Table of Contents
Security in Greenstone Collections
Greenstone software comes equipped with a system for registering and administering users. Greenstone users can register as user with a login and password. Administrators can then assign them into various groups. For user management information, see Greenstone 3 User Management or Greenstone 2 User Management
Once groups have been set up, access to collections or sets of documents in a collection can be restricted to certain groups.
Collections can be protected at the collection level, or at the document level. A simple mechanism is just to 'hide' the collection, by not linking to it from the home page. Users that know of the collection can type in the url to it, and from there, they have full access. A second collection level protection is to make the whole collection only accessible to users in certain groups. Document level protection allows documents to be generally accessible/not accessible by default, with exceptions that are password protected/accessible to anyone, depending on the default setting.
Important Note
- Most of these protection mechanisms are not available in GLI, but require you to edit the collection's configuration file directly. Please make sure that GLI does not have your collection open before modifying the configuration file, otherwise GLI will overwrite your changes when it saves the file.
- In Greenstone 3 from v3.08 onward, you can use GLI's Edit > Edit collectionConfig.xml to make these edits without having to close GLI. From 3.10, this will also be functional in client-GLI.
Greenstone3
A collection's configuration file is called 'collectionConfig.xml' and can be found in the collection's etc folder. This can be found at <greenstone home folder>/web/sites/localsite/collect/<collname>/etc/collectionConfig.xml
.
Greenstone2
A collection's configuration file is called 'collect.cfg' and can be found in the collection's etc folder. This can be found at <greenstone home folder>/collect/<collname>/etc/collect.cfg
.
Hiding a collection
Collections can be hidden from general users by not including a link to them on the home page. We call this making a collection 'private' instead of 'public'. This can be done via GLI. Open the collection in GLI, and go to the 'General' page of the 'Format' panel. Deselecting "This collection should be publically accessible" will hide it from the home page of the library.
Greenstone3
To make this change in the configuration file directly, open up the collection's collectionConfig.xml file (see here), and set the 'public' metadata element value to 'false'.

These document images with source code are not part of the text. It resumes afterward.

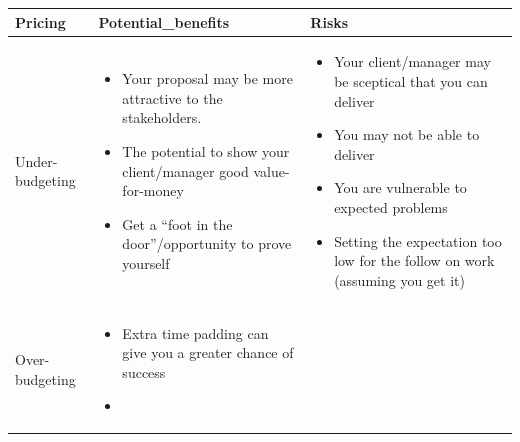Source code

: \documentclass[
]{book}
\providecommand{\tightlist}{%
  \setlength{\itemsep}{0pt}\setlength{\parskip}{0pt}}
\begin{document}
\begin{smaller}

\begin{longtable}[]{@{}lll@{}}
\toprule
\begin{minipage}[b]{0.22\columnwidth}\raggedright
Pricing\strut
\end{minipage} & \begin{minipage}[b]{0.35\columnwidth}\raggedright
Potential\_benefits\strut
\end{minipage} & \begin{minipage}[b]{0.35\columnwidth}\raggedright
Risks\strut
\end{minipage}\tabularnewline
\midrule
\endhead
\begin{minipage}[t]{0.22\columnwidth}\raggedright
Under-budgeting\strut
\end{minipage} & \begin{minipage}[t]{0.35\columnwidth}\raggedright
\begin{itemize}
\tightlist
\item
  Your proposal may be more attractive to the stakeholders.
\item
  The potential to show your client/manager good value-for-money
\item
  Get a ``foot in the door''/opportunity to prove yourself
\end{itemize}\strut
\end{minipage} & \begin{minipage}[t]{0.35\columnwidth}\raggedright
\begin{itemize}
\tightlist
\item
  Your client/manager may be sceptical that you can deliver
\item
  You may not be able to deliver
\item
  You are vulnerable to expected problems
\item
  Setting the expectation too low for the follow on work (assuming you
  get it)
\end{itemize}\strut
\end{minipage}\tabularnewline
\begin{minipage}[t]{0.22\columnwidth}\raggedright
Over-budgeting\strut
\end{minipage} & \begin{minipage}[t]{0.35\columnwidth}\raggedright
\begin{itemize}
\tightlist
\item
  Extra time padding can give you a greater chance of success
\item

\end{itemize}
\end{minipage}
\end{longtable}
\end{smaller}
\end{document}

<metadata name="public">false</metadata>
Greenstone2
To make this change in the configuration file directly, open up the collection's collect.cfg file (see here), and set the 'public' field to 'false'.
public false
Collection Level Protection
Collection level protection involves setting the collection to be private, and then defining which groups of users are allowed access. The collection will appear on the home page of the library, but when a user clicks on the link to the collection, they will be prompted for a username and password. To gain access, the user will need to have previously registered with a username and password. An administrator wil have had to assign this user to one (or more) of the groups that is allowed to access this collection. If that is done, then the user can log in with their username and password, and they will be allowed into the collection. Once in, they have free access to any of the documents in it.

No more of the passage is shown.